出典:国土交通省 マンションの修繕積立金に関するガイドライン 令和5年4月追補版

私の勤務する山陰地区ではマンションの延べ床面積5,000~10,000㎡の10~15階程度のマンションが多いですので、平均値の252円/㎡・月を用います。専有面積が70㎡とすると

(専有部分)70.0 ㎡ × 252 円/㎡・月 = 17,640 円/月

となり、平均額でみると月額17,640円となります。これは「長期修繕計画の計画期間全体に必要な修繕工事費の総額を、当該期間で積み立てる 場合の専有面積(㎡)あたりの月額単価」(マンションの修繕積立金に関するガイドライン p.5 )を基本としています。
最近は、長期修繕計画の見直しとともに積立金の額も検討し、段階的に修繕積立金を増額していく段階増額積立方式を採用する組合も多いため、最初の設定額が低く年数が上がるにつれて、積立金の額も上がっていく組合が多いです。

 

戸建てとマンションの修繕費の違い

 

それでは戸建てとマンションにかかる修繕費の違いについてみてみましょう。
マンションの修繕積立金の目安として記載した額を例として30年間分の額を計算すると、

17,640 円 × 12 (ヶ月) × 30 (年) = 6,350,400 円

となり、概ね640万円ほどとなります。
戸建ての30~34年の木造の平均額が424.9万円となっており、状況により400~800万円ほどかかる場合もあるため、戸建て、マンション共にそれぞれの状況にはよりますが、平均値で見ると総額としてどちらかが著しく高い金額になることはないようです。
戸建て住宅を考えられている方は、必ずしもマンションのように修繕費を積み立てるわけではないので、急に大きな費用が発生する可能性があります。
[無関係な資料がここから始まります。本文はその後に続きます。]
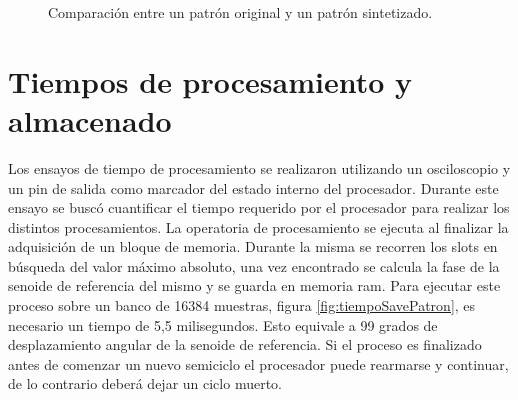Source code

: \begin{figure}[htp] 
    \centering
    \hfill%
    \caption{Comparación entre un patrón original y un patrón sintetizado.}
\end{figure}


\section{Tiempos de procesamiento y almacenado}
Los ensayos de tiempo de procesamiento se realizaron utilizando un osciloscopio y un pin de salida como marcador del estado interno del procesador.
Durante este ensayo se buscó cuantificar el tiempo requerido por el procesador para realizar los distintos procesamientos. 
La operatoria de procesamiento se ejecuta al finalizar la adquisición de un bloque de memoria. Durante la misma se recorren los slots en búsqueda del valor máximo absoluto, una vez encontrado se calcula la fase de la senoide de referencia del mismo y se guarda en memoria ram. Para ejecutar este proceso sobre un banco de 16384 muestras, figura \ref{fig:tiempoSavePatron}, es necesario un tiempo de 5,5 milisegundos. Esto equivale a 99 grados de desplazamiento angular de la senoide de referencia. Si el proceso es finalizado antes de comenzar un nuevo semiciclo el procesador puede rearmarse y continuar, de lo contrario deberá dejar un ciclo muerto.

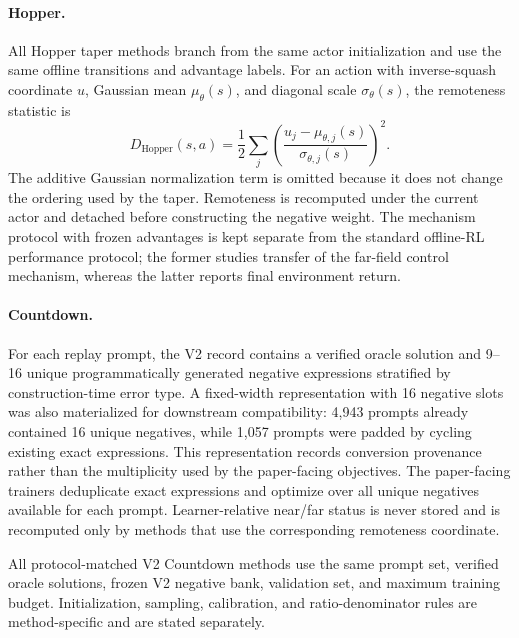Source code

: \documentclass{article}
\theoremstyle{plain}
\theoremstyle{definition}
\theoremstyle{remark}
\begin{document}
\paragraph{Hopper.}
All Hopper taper methods branch from the same actor initialization and
use the same offline transitions and advantage labels. For an action
with inverse-squash coordinate $u$, Gaussian mean $\mu_\theta(s)$, and
diagonal scale $\sigma_\theta(s)$, the remoteness statistic is
\begin{equation}
    D_{\mathrm{Hopper}}(s,a)
    =
    \frac{1}{2}
    \sum_j
    \left(
        \frac{
            u_j-\mu_{\theta,j}(s)
        }{
            \sigma_{\theta,j}(s)
        }
    \right)^2.
    \label{eq:hopper_taper_remoteness}
\end{equation}
The additive Gaussian normalization term is omitted because it does not
change the ordering used by the taper. Remoteness is recomputed under
the current actor and detached before constructing the negative weight.
The mechanism protocol with frozen advantages is kept separate from the
standard offline-RL performance protocol; the former studies transfer of
the far-field control mechanism, whereas the latter reports final
environment return.

\paragraph{Countdown.}
For each replay prompt, the V2 record contains a verified oracle
solution and 9--16 unique programmatically generated negative
expressions stratified by construction-time error type. A fixed-width
representation with 16 negative slots was also materialized for
downstream compatibility: 4{,}943 prompts already contained 16 unique
negatives, while 1{,}057 prompts were padded by cycling existing exact
expressions. This representation records conversion provenance rather
than the multiplicity used by the paper-facing objectives. The
paper-facing trainers deduplicate exact expressions and optimize over
all unique negatives available for each prompt. Learner-relative
near/far status is never stored and is recomputed only by methods that
use the corresponding remoteness coordinate.

All protocol-matched V2 Countdown methods use the same prompt set,
verified oracle solutions, frozen V2 negative bank, validation set,
and maximum training budget. Initialization, sampling, calibration,
and ratio-denominator rules are method-specific and are stated
separately.
\end{document}
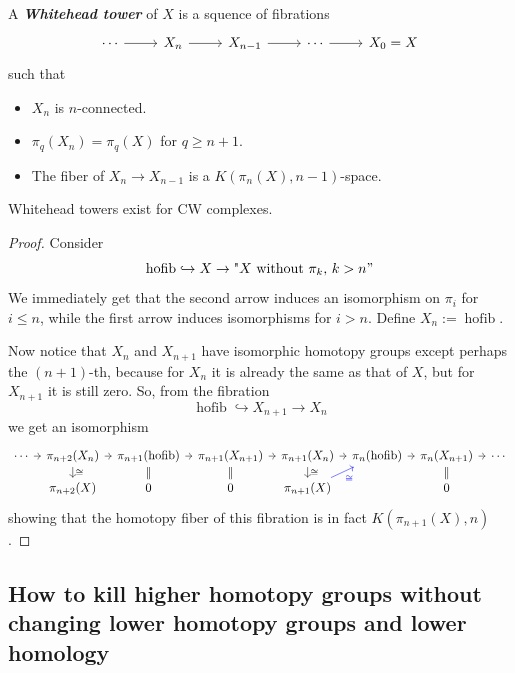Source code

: \begin{defn}
	A \textit{\textbf{Whitehead tower}} of $X$ is a squence of fibrations
	\[\begin{tikzcd}
		\cdots \arrow[r]&X_{n}\arrow[r]&X_{n-1}\arrow[r]&\cdots \arrow[r]&X_{0}=X
	\end{tikzcd}\]
	such that
	\begin{itemize}
		\item $X_n$ is $n$-connected.
		\item $\pi_{q}(X_{n})=\pi_{q}(X)$ for $q\geq n+1$.
		\item The fiber of $X_n\to  X_{n-1}$ is a $K(\pi_{n}(X),n-1)$-space.
	\end{itemize}
\end{defn}
\begin{lemma}
	Whitehead towers exist for CW complexes.
\end{lemma}
\begin{proof}
	Consider
	\[\operatorname{hofib}\hookrightarrow X\to \text{"$X$ without $\pi_{k}$, $k>n$}"\]
	We immediately get that the second arrow induces an isomorphism on $\pi_{i}$ for $i\leq n$, while the first arrow induces isomorphisms for $i>n$. Define $ X_{n}:=\operatorname{hofib}$.

	Now notice that $X_n$ and $X_{n+1}$ have isomorphic homotopy groups except perhaps the $(n+1)$-th, because for $X_{n}$ it is already the same as that of $X$, but for $X_{n+1}$ it is still zero. So, from the fibration
	\[\operatorname{hofib} \hookrightarrow X_{n+1}\to X_{n}\]
	we get an isomorphism
	\[\begin{tikzcd}[column sep=tiny,row sep=small]
		\cdots\arrow[r]&\pi_{n+2}(X_{n})\arrow[r]\arrow[d,"\cong "]&\pi_{n+1}(\operatorname{hofib} )\arrow[d,equals]\arrow[r]&\pi_{n+1}(X_{n+1})\arrow[r]\arrow[d,equals]&\pi_{n+1}(X_{n})\arrow[r]\arrow[d,"\cong "]&\pi_{n}(\operatorname{hofib} )\arrow[r]&\pi_{n}(X_{n+1})\arrow[r]\arrow[d,equals]&\cdots\\
			       &\pi_{n+2}(X)&0&0&\pi_{n+1}(X)\arrow[ur,blue,"{\color{blue}\cong }",swap]&&0&
		\end{tikzcd}\]
	showing that the homotopy fiber of this fibration is in fact $K(\pi_{n+1}(X),n)$.
	
\end{proof}

\subsection*{How to kill higher homotopy groups without changing lower homotopy groups and lower homology}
修繕費などの大きなスパンでかかる維持費も含めて、検討をするのがよいでしょう。

 

その他の維持費について

 

その他の維持費としては、戸建て・マンションを問わず

  • 固定資産税・都市計画税
  • 火災・地震保険料

等が発生します。こちらは物件のあるエリア(立地)、面積、建物の築年数、構造などによって大きく変わってきます。固定資産税等に関しては、自治体によって税率が異なりますので、実際に検討している物件にかかる詳細な費用に関しては、相談している不動産業者へ確認して把握しておくとよいでしょう。

また、マンションでは独自の維持費として、管理費のような戸建てにはない費用も発生します。
管理費は廊下などの共用部分の維持管理を行うために設定されています。多くのマンションでは、マンション管理業者に管理の事務を委託することが多いです。その際に委託する業務の内容や、定期的に行う植栽の剪定などの管理に必要な費用によって、管理費は前後します。一般的に管理費は所有する部屋の専有床面積の割合によって額が決まるため、各戸によって異なります。国土交通省の調査によると、戸あたりの管理費の全体の平均値は月額15,956円となっています。

参考:国土交通省「平成30年度マンション総合調査」 (p.139)

 

マンションには、戸建てにはない費用がかかるのも事実ですが、

  • 直接維持するのは専有部分のみであるため、戸建てよりも手入れに手間がかからない
  • 立地などで利便性の高い場所が選びやすい、資産価値が安定している
  • ライフスタイルに合わせて住宅を変える際の柔軟性が高い(売却のしやすさなど)

などの、戸建てにはないメリットも多くあります。
今後のライフスタイルなどを考えて、譲れない条件や必要な時・場所の優先順位を決めながら、検討されれるとよいでしょう。

 

最後に

最後までご覧いただき、ありがとうございました。
今回の記事が住宅選びの一助となれば幸いです。私たち不動産事業部は、皆様の生活がより良く、明るいものとなるよう、真心こめてお客様へご提案しております。
ぜひ夢を膨らませて、楽しんで住宅選びを行ってください。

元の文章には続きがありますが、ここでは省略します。